Che cos’è ACTA
Oggi è la giornata di protesta internazionale contro il discusso accordo in difesa della proprietà intellettuale, su cui ieri anche la Germania ha rinviato la decisione del parlamento
Per oggi diversi gruppi di attivisti hanno indetto una giornata di mobilitazione internazionale contro l’ACTA, l’accordo in difesa della proprietà intellettuale firmato il 26 gennaio a Tokio dai rappresentanti di quasi 40 stati e ora in attesa di essere approvato dal Parlamento Europeo. Alla giornata hanno aderito anche diversi giornalisti ed esperti di tecnologia, come Cory Doctorow, uno dei più celebri autori del sito BoingBoing. L’ACTA è un accordo intergovernativo molto discusso e controverso, tanto che proprio ieri il parlamento tedesco ha deciso di rinviare la decisione sulla sua ratifica. Il parlamento ha giustificato la propria decisione con la volontà di analizzare in profondità la questione, allargando la discussione alla società civile e agli utenti di internet. Nei giorni scorsi avevano già deciso di rinviare l’approvazione Lituania, Repubblica Ceca, Polonia e Slovacchia.
Che cos’è l’ACTA?
Dietro la sigla ACTA, in inglese Anti-Counterfeiting Trade Agreement, c’è una trattativa internazionale in corso dal 2008, ma che fino a pochi mesi era rimasta poco conosciuta. L’obiettivo dell’accordo è uniformare le leggi internazionali che regolano la proprietà intellettuale, in modo da poter disporre di metodi più efficaci per contrastare la pirateria e la contraffazione, in primo luogo su internet. Negli obiettivi dei promotori ci sarebbe, secondo i critici, anche il controllo sulla produzione di farmaci e vaccini generici a basso costo e sul libero utilizzo di prodotti agricoli brevettati dalle multinazionali del settore.
Sugli effetti che la messa in pratica dell’ACTA potrebbe avere sulla nostra vita quotidiana non ci sono molte certezze, anche perché l’accordo prevede che ogni paese abbia la responsabilità di scegliere gli strumenti per intervenire in caso di violazioni. Quel che sembra probabile è un potenziamento delle singole autorità nazionali di controllo sulle telecomunicazioni (che in Italia è l’AGCOM) e un aumento di responsabilità per i fornitori di servizi internet che, se venissero essere considerati corresponsabili delle attività degli utenti, potrebbero essere spinti a controllarne i movimenti e le azioni online.

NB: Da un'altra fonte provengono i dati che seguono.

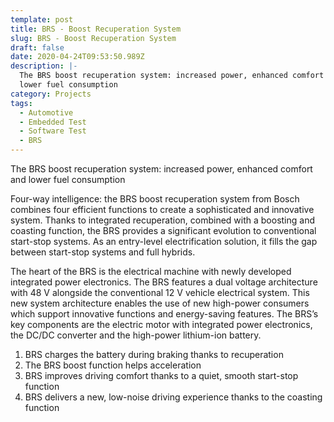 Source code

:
 ```yaml
---
template: post
title: BRS - Boost Recuperation System
slug: BRS - Boost Recuperation System
draft: false
date: 2020-04-24T09:53:50.989Z
description: |-
  The BRS boost recuperation system: increased power, enhanced comfort and
  lower fuel consumption
category: Projects
tags:
  - Automotive
  - Embedded Test
  - Software Test
  - BRS
---
```

The BRS boost recuperation system: increased power, enhanced comfort and
lower fuel consumption

Four-way intelligence: the BRS boost recuperation system from Bosch combines four efficient functions to create a sophisticated and innovative system. Thanks to integrated recuperation, combined with a boosting and coasting function, the BRS provides a significant evolution to conventional start-stop systems. As an entry-level electrification solution, it fills the gap between start-stop systems and full hybrids.

The heart of the BRS is the electrical machine with newly developed integrated power electronics. The BRS features a dual voltage architecture with 48 V alongside the conventional 12 V vehicle electrical system. This new system architecture enables the use of new high-power consumers which support innovative functions and energy-saving features. The BRS’s key components are the electric motor with integrated power electronics, the DC/DC converter and the high-power lithium-ion battery.

1. BRS charges the battery during braking thanks to recuperation
2. The BRS boost function helps acceleration
3. BRS improves driving comfort thanks to a quiet, smooth start-stop function
4. BRS delivers a new, low-noise driving experience thanks to the coasting function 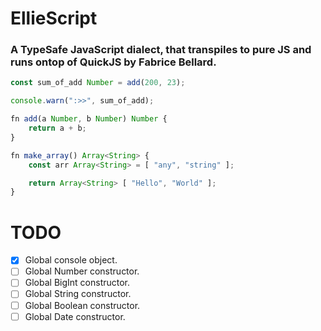 # EllieScript

### A TypeSafe JavaScript dialect, that transpiles to pure JS and runs ontop of QuickJS by Fabrice Bellard.

```js
const sum_of_add Number = add(200, 23);

console.warn(":>>", sum_of_add);

fn add(a Number, b Number) Number {
    return a + b;
}

fn make_array() Array<String> {
    const arr Array<String> = [ "any", "string" ];

    return Array<String> [ "Hello", "World" ];
}
```

# TODO

- [X] Global console object. 
- [ ] Global Number constructor.
- [ ] Global BigInt constructor.
- [ ] Global String constructor.
- [ ] Global Boolean constructor.
- [ ] Global Date constructor. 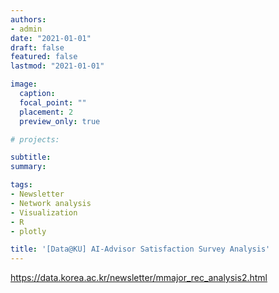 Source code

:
```yaml
---
authors:
- admin
date: "2021-01-01"
draft: false
featured: false
lastmod: "2021-01-01"

image:
  caption: 
  focal_point: ""
  placement: 2
  preview_only: true

# projects: 

subtitle: 
summary: 

tags:
- Newsletter
- Network analysis
- Visualization
- R
- plotly

title: '[Data@KU] AI-Advisor Satisfaction Survey Analysis'
---
```



https://data.korea.ac.kr/newsletter/mmajor_rec_analysis2.html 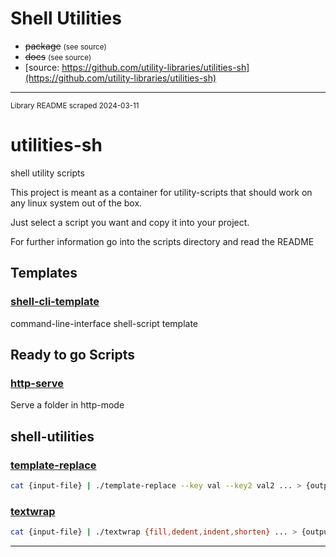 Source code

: # Shell Utilities

<!--
Add a short description here
-->

- ~~package~~ <small>(see source)</small>
- ~~docs~~ <small>(see source)</small>
- [source: https://github.com/utility-libraries/utilities-sh](https://github.com/utility-libraries/utilities-sh)

---

<small>Library README scraped 2024-03-11</small>

# utilities-sh
shell utility scripts

This project is meant as a container for utility-scripts that should work on any linux system out of the box.

Just select a script you want and copy it into your project.

For further information go into the scripts directory and read the README

## Templates

### [shell-cli-template](./shell-cli-template)

command-line-interface shell-script template

## Ready to go Scripts

### [http-serve](./http-serve)
Serve a folder in http-mode

## shell-utilities

### [template-replace](./template-replace)

```bash
cat {input-file} | ./template-replace --key val --key2 val2 ... > {output-file}
```

### [textwrap](./textwrap)

```bash
cat {input-file} | ./textwrap {fill,dedent,indent,shorten} ... > {output-file}
```

---

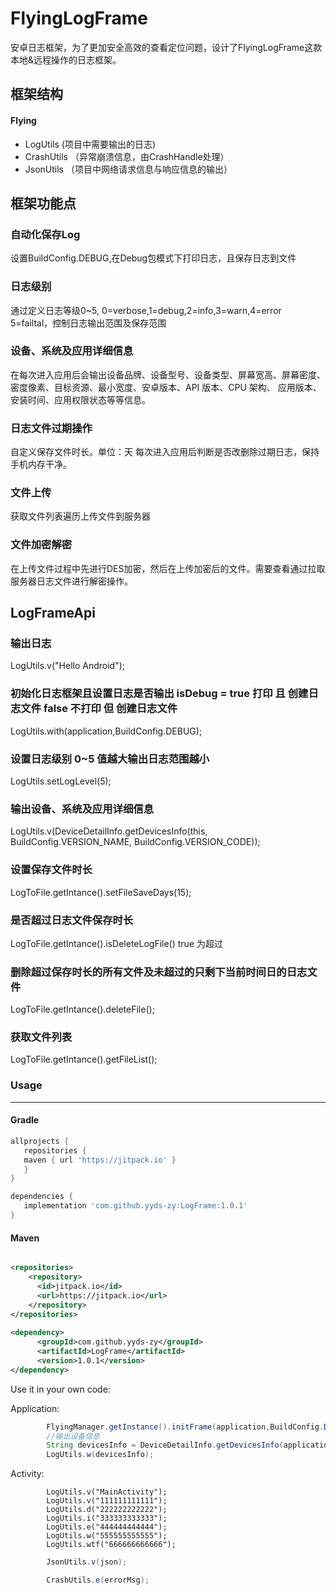 # FlyingLogFrame
安卓日志框架，为了更加安全高效的查看定位问题，设计了FlyingLogFrame这款本地&amp;远程操作的日志框架。

## 框架结构
#### Flying
- LogUtils (项目中需要输出的日志)
- CrashUtils （异常崩溃信息，由CrashHandle处理）
- JsonUtils （项目中网络请求信息与响应信息的输出）

## 框架功能点
### 自动化保存Log
设置BuildConfig.DEBUG,在Debug包模式下打印日志，且保存日志到文件
### 日志级别
通过定义日志等级0~5, 0=verbose,1=debug,2=info,3=warn,4=error 5=failtal，控制日志输出范围及保存范围
### 设备、系统及应用详细信息
在每次进入应用后会输出设备品牌、设备型号、设备类型、屏幕宽高、屏幕密度、密度像素、目标资源、最小宽度、安卓版本、API 版本、CPU 架构、
应用版本、安装时间、应用权限状态等等信息。
### 日志文件过期操作
自定义保存文件时长。单位：天 
每次进入应用后判断是否改删除过期日志，保持手机内存干净。
### 文件上传
获取文件列表遍历上传文件到服务器
### 文件加密解密
在上传文件过程中先进行DES加密，然后在上传加密后的文件。需要查看通过拉取服务器日志文件进行解密操作。

## LogFrameApi
### 输出日志
LogUtils.v("Hello Android");
### 初始化日志框架且设置日志是否输出   isDebug = true 打印 且 创建日志文件   false 不打印 但 创建日志文件
LogUtils.with(application,BuildConfig.DEBUG);
### 设置日志级别 0~5 值越大输出日志范围越小
LogUtils.setLogLevel(5);
### 输出设备、系统及应用详细信息
LogUtils.v(DeviceDetailInfo.getDevicesInfo(this, BuildConfig.VERSION_NAME, BuildConfig.VERSION_CODE));
### 设置保存文件时长
LogToFile.getIntance().setFileSaveDays(15);
### 是否超过日志文件保存时长
LogToFile.getIntance().isDeleteLogFile() true 为超过
### 删除超过保存时长的所有文件及未超过的只剩下当前时间日的日志文件
LogToFile.getIntance().deleteFile();
### 获取文件列表
LogToFile.getIntance().getFileList();

### Usage
----

#### Gradle

```groovy
allprojects {
   repositories {
   maven { url 'https://jitpack.io' }
   }
}

dependencies {
   implementation 'com.github.yyds-zy:LogFrame:1.0.1'
}
```

#### Maven 

```xml

<repositories>
    <repository>
      <id>jitpack.io</id>
      <url>https://jitpack.io</url>
    </repository>
</repositories>
  
<dependency>
      <groupId>com.github.yyds-zy</groupId>
      <artifactId>LogFrame</artifactId>
      <version>1.0.1</version>
</dependency>

```

Use it in your own code:

Application:
```java
        FlyingManager.getInstance().initFrame(application,BuildConfig.DEBUG);
        //输出设备信息
        String devicesInfo = DeviceDetailInfo.getDevicesInfo(application, BuildConfig.VERSION_NAME, BuildConfig.VERSION_CODE);
        LogUtils.w(devicesInfo);
```

Activity:
```
        LogUtils.v("MainActivity");
        LogUtils.v("111111111111");
        LogUtils.d("222222222222");
        LogUtils.i("333333333333");
        LogUtils.e("444444444444");
        LogUtils.w("555555555555");
        LogUtils.wtf("666666666666");
```

```java
        JsonUtils.v(json);
```
        
```java
        CrashUtils.e(errorMsg);
```
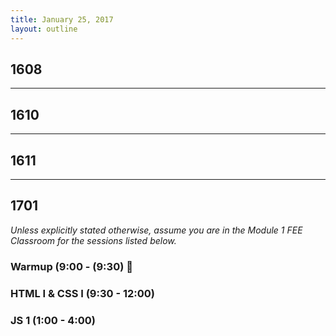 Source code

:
 ```yaml
---
title: January 25, 2017
layout: outline
---
```


## 1608

***

## 1610

***

## 1611

***

## 1701

_Unless explicitly stated otherwise, assume you are in the Module 1 FEE Classroom for the sessions listed below._

### Warmup (9:00 - (9:30) :muscle:

### HTML I & CSS I (9:30 - 12:00)

### JS 1 (1:00 - 4:00)

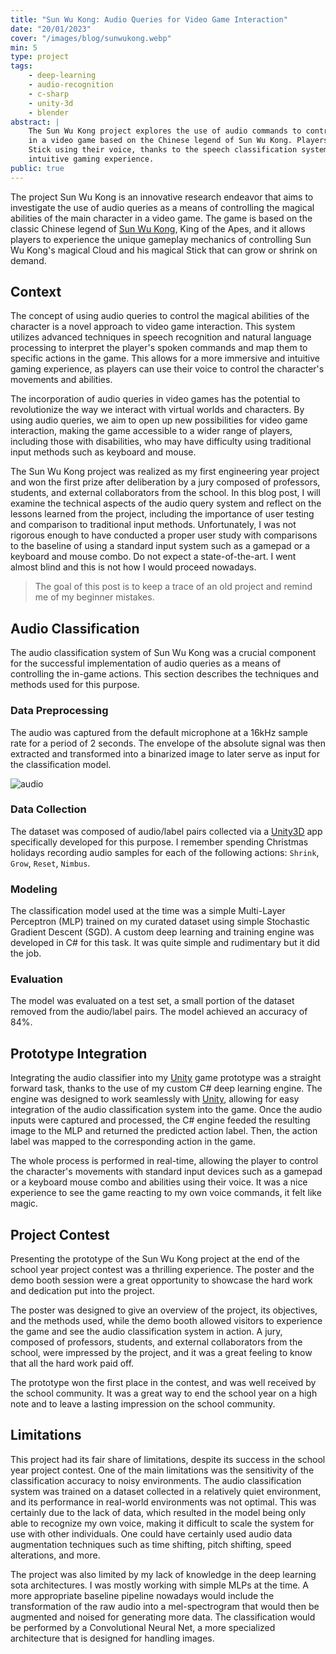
 ```yaml
---
title: "Sun Wu Kong: Audio Queries for Video Game Interaction"
date: "20/01/2023"
cover: "/images/blog/sunwukong.webp"
min: 5
type: project
tags:
    - deep-learning
    - audio-recognition
    - c-sharp
    - unity-3d
    - blender
abstract: |
    The Sun Wu Kong project explores the use of audio commands to control the magical abilities of the main character
    in a video game based on the Chinese legend of Sun Wu Kong. Players can control Sun Wu Kong's magical Cloud and
    Stick using their voice, thanks to the speech classification system. This creates a more immersive and
    intuitive gaming experience.
public: true
---
```


The project Sun Wu Kong is an innovative research endeavor that aims to investigate the use of audio queries as a means of controlling the magical abilities of the main character in a video game. The game is based on the classic Chinese legend of [Sun Wu Kong](https://en.wikipedia.org/wiki/Monkey_King), King of the Apes, and it allows players to experience the unique gameplay mechanics of controlling Sun Wu Kong's magical Cloud and his magical Stick that can grow or shrink on demand.

## Context

The concept of using audio queries to control the magical abilities of the character is a novel approach to video game interaction. This system utilizes advanced techniques in speech recognition and natural language processing to interpret the player's spoken commands and map them to specific actions in the game. This allows for a more immersive and intuitive gaming experience, as players can use their voice to control the character's movements and abilities.

The incorporation of audio queries in video games has the potential to revolutionize the way we interact with virtual worlds and characters. By using audio queries, we aim to open up new possibilities for video game interaction, making the game accessible to a wider range of players, including those with disabilities, who may have difficulty using traditional input methods such as keyboard and mouse.

The Sun Wu Kong project was realized as my first engineering year project and won the first prize after deliberation by a jury composed of professors, students, and external collaborators from the school. In this blog post, I will examine the technical aspects of the audio query system and reflect on the lessons learned from the project, including the importance of user testing and comparison to traditional input methods. Unfortunately, I was not rigorous enough to have conducted a proper user study with comparisons to the baseline of using a standard input system such as a gamepad or a keyboard and mouse combo. Do not expect a state-of-the-art. I went almost blind and this is not how I would proceed nowadays.

> The goal of this post is to keep a trace of an old project and remind me of my beginner mistakes.

## Audio Classification

The audio classification system of Sun Wu Kong was a crucial component for the successful implementation of audio queries as a means of controlling the in-game actions. This section describes the techniques and methods used for this purpose.

### Data Preprocessing

The audio was captured from the default microphone at a 16kHz sample rate for a period of 2 seconds. The envelope of the absolute signal was then extracted and transformed into a binarized image to later serve as input for the classification model.

![audio](/images/blog/action_envelopes.webp)

### Data Collection

The dataset was composed of audio/label pairs collected via a [Unity3D](https://unity.com/) app specifically developed for this purpose. I remember spending Christmas holidays recording audio samples for each of the following actions: `Shrink`, `Grow`, `Reset`, `Nimbus`.

### Modeling

The classification model used at the time was a simple Multi-Layer Perceptron (MLP) trained on my curated dataset using simple Stochastic Gradient Descent (SGD). A custom deep learning and training engine was developed in C# for this task. It was quite simple and rudimentary but it did the job.

### Evaluation

The model was evaluated on a test set, a small portion of the dataset removed from the audio/label pairs. The model achieved an accuracy of 84%.

## Prototype Integration

Integrating the audio classifier into my [Unity](https://unity.com/) game prototype was a straight forward task, thanks to the use of my custom C# deep learning engine. The engine was designed to work seamlessly with [Unity](https://unity.com/), allowing for easy integration of the audio classification system into the game. Once the audio inputs were captured and processed, the C# engine feeded the resulting image to the MLP and returned the predicted action label. Then, the action label was mapped to the corresponding action in the game.

The whole process is performed in real-time, allowing the player to control the character's movements with standard input devices such as a gamepad or a keyboard mouse combo and abilities using their voice. It was a nice experience to see the game reacting to my own voice commands, it felt like magic.

## Project Contest

Presenting the prototype of the Sun Wu Kong project at the end of the school year project contest was a thrilling experience. The poster and the demo booth session were a great opportunity to showcase the hard work and dedication put into the project.

The poster was designed to give an overview of the project, its objectives, and the methods used, while the demo booth allowed visitors to experience the game and see the audio classification system in action. A jury, composed of professors, students, and external collaborators from the school, were impressed by the project, and it was a great feeling to know that all the hard work paid off.

The prototype won the first place in the contest, and was well received by the school community. It was a great way to end the school year on a high note and to leave a lasting impression on the school community.

## Limitations

This project had its fair share of limitations, despite its success in the school year project contest. One of the main limitations was the sensitivity of the classification accuracy to noisy environments. The audio classification system was trained on a dataset collected in a relatively quiet environment, and its performance in real-world environments was not optimal. This was certainly due to the lack of data, which resulted in the model being only able to recognize my own voice, making it difficult to scale the system for use with other individuals. One could have certainly used audio data augmentation techniques such as time shifting, pitch shifting, speed alterations, and more.

The project was also limited by my lack of knowledge in the deep learning sota architectures. I was mostly working with simple MLPs at the time. A more appropriate baseline pipeline nowadays would include the transformation of the raw audio into a mel-spectrogram that would then be augmented and noised for generating more data. The classification would be performed by a Convolutional Neural Net, a more specialized architecture that is designed for handling images. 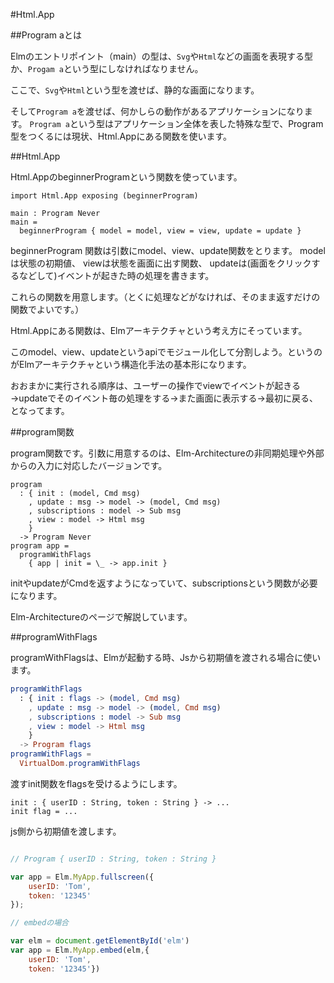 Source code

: #Html.App


##Program aとは

Elmのエントリポイント（main）の型は、`Svg`や`Html`などの画面を表現する型か、`Progam a`という型にしなければなりません。

ここで、`Svg`や`Html`という型を渡せば、静的な画面になります。

そして`Program a`を渡せば、何かしらの動作があるアプリケーションになります。
`Program a`という型はアプリケーション全体を表した特殊な型で、Program型をつくるには現状、Html.Appにある関数を使います。


##Html.App

Html.AppのbeginnerProgramという関数を使っています。

```
import Html.App exposing (beginnerProgram)

main : Program Never
main =
  beginnerProgram { model = model, view = view, update = update }

```

beginnerProgram 関数は引数にmodel、view、update関数をとります。
modelは状態の初期値、
viewは状態を画面に出す関数、
updateは(画面をクリックするなどして)イベントが起きた時の処理を書きます。

これらの関数を用意します。（とくに処理などがなければ、そのまま返すだけの関数でよいです。）

Html.Appにある関数は、Elmアーキテクチャという考え方にそっています。

このmodel、view、updateというapiでモジュール化して分割しよう。というのがElmアーキテクチャという構造化手法の基本形になります。

おおまかに実行される順序は、ユーザーの操作でviewでイベントが起きる→updateでそのイベント毎の処理をする→また画面に表示する→最初に戻る、となってます。


##program関数

program関数です。引数に用意するのは、Elm-Architectureの非同期処理や外部からの入力に対応したバージョンです。

```
program
  : { init : (model, Cmd msg)
    , update : msg -> model -> (model, Cmd msg)
    , subscriptions : model -> Sub msg
    , view : model -> Html msg
    }
  -> Program Never
program app =
  programWithFlags
    { app | init = \_ -> app.init }

```

initやupdateがCmdを返すようになっていて、subscriptionsという関数が必要になります。

Elm-Architectureのページで解説しています。

##programWithFlags

programWithFlagsは、Elmが起動する時、Jsから初期値を渡される場合に使います。

```elm
programWithFlags
  : { init : flags -> (model, Cmd msg)
    , update : msg -> model -> (model, Cmd msg)
    , subscriptions : model -> Sub msg
    , view : model -> Html msg
    }
  -> Program flags
programWithFlags =
  VirtualDom.programWithFlags
```

渡すinit関数をflagsを受けるようにします。

```
init : { userID : String, token : String } -> ...
init flag = ...
```

js側から初期値を渡します。

```js

// Program { userID : String, token : String }

var app = Elm.MyApp.fullscreen({
    userID: 'Tom',
    token: '12345'
});

// embedの場合

var elm = document.getElementById('elm')
var app = Elm.MyApp.embed(elm,{
    userID: 'Tom',
    token: '12345'})

```

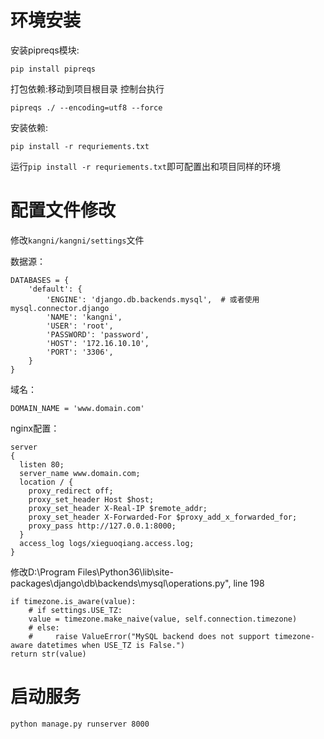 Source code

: # 环境安装

安装pipreqs模块:

`pip install pipreqs`

打包依赖:移动到项目根目录 控制台执行

`pipreqs ./ --encoding=utf8 --force`

安装依赖:

`pip install -r requriements.txt`

运行`pip install -r requriements.txt`即可配置出和项目同样的环境

# 配置文件修改

修改`kangni/kangni/settings`文件

数据源：

```code
DATABASES = {
    'default': {
        'ENGINE': 'django.db.backends.mysql',  # 或者使用 mysql.connector.django
        'NAME': 'kangni',
        'USER': 'root',
        'PASSWORD': 'password',
        'HOST': '172.16.10.10',
        'PORT': '3306',
    }
}
```

域名：

`DOMAIN_NAME = 'www.domain.com'`

nginx配置：

```code
server
{
  listen 80;
  server_name www.domain.com;
  location / {
    proxy_redirect off;
    proxy_set_header Host $host;
    proxy_set_header X-Real-IP $remote_addr;
    proxy_set_header X-Forwarded-For $proxy_add_x_forwarded_for;
    proxy_pass http://127.0.0.1:8000;
  }
  access_log logs/xieguoqiang.access.log;
}
```

修改D:\Program Files\Python36\lib\site-packages\django\db\backends\mysql\operations.py", line 198
```code
if timezone.is_aware(value):
    # if settings.USE_TZ:
    value = timezone.make_naive(value, self.connection.timezone)
    # else:
    #     raise ValueError("MySQL backend does not support timezone-aware datetimes when USE_TZ is False.")
return str(value)
```

# 启动服务

`python manage.py runserver 8000`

A che punto è l’approvazione?
Dopo quasi 5 anni di trattative, il 26 gennaio l’accordo è stato firmato a Tokio da una quarantina di stati tra i quali Stati Uniti, Giappone, Australia, Canada e 22 dei 27 stati membri dell’Unione Europea. Per quanto riguarda l’Unione Europea, però, il passo decisivo per l’applicazione dell’accordo è la ratificazione da parte dei singoli stati e del Parlamento Europeo, che si ritroverà a votare sull’argomento il prossimo giugno. In quest’ottica hanno fatto molto scalpore le dimissioni dall’incarico di relatore dell’europarlamentare francese Kader Arif, arrivate il giorno stesso della firma di Tokio, insieme con gli interrogativi dello stesso Arif sulla mancanza di trasparenza nelle procedure.
Le proteste contro l’ACTA
Già a partire dal 2010, quando le prime indiscrezioni sull’ACTA iniziarono a circolare, ci furono reazioni da parte di alcuni utenti di internet, che si dissero preoccupati dagli effetti che l’accordo avrebbe potuto avere sulla libertà di espressione online. In seguito alla firma del 26 gennaio, le proteste si sono diffuse in tutto il mondo, sia online che offline. Anonymous, la più famosa rete internazionale di hacker, ha organizzato diversi attacchi informatici a siti istituzionali, come quello dello scorso 31 gennaio contro il ministero della giustizia greco. Nel frattempo in tutto il mondo sono state organizzate raccolte di firme e manifestazioni: la settimana scorsa in Polonia e in Slovenia migliaia di persone sono scese in strada, mentre per oggi sono state organizzate centinaia di manifestazioni in tutta Europa.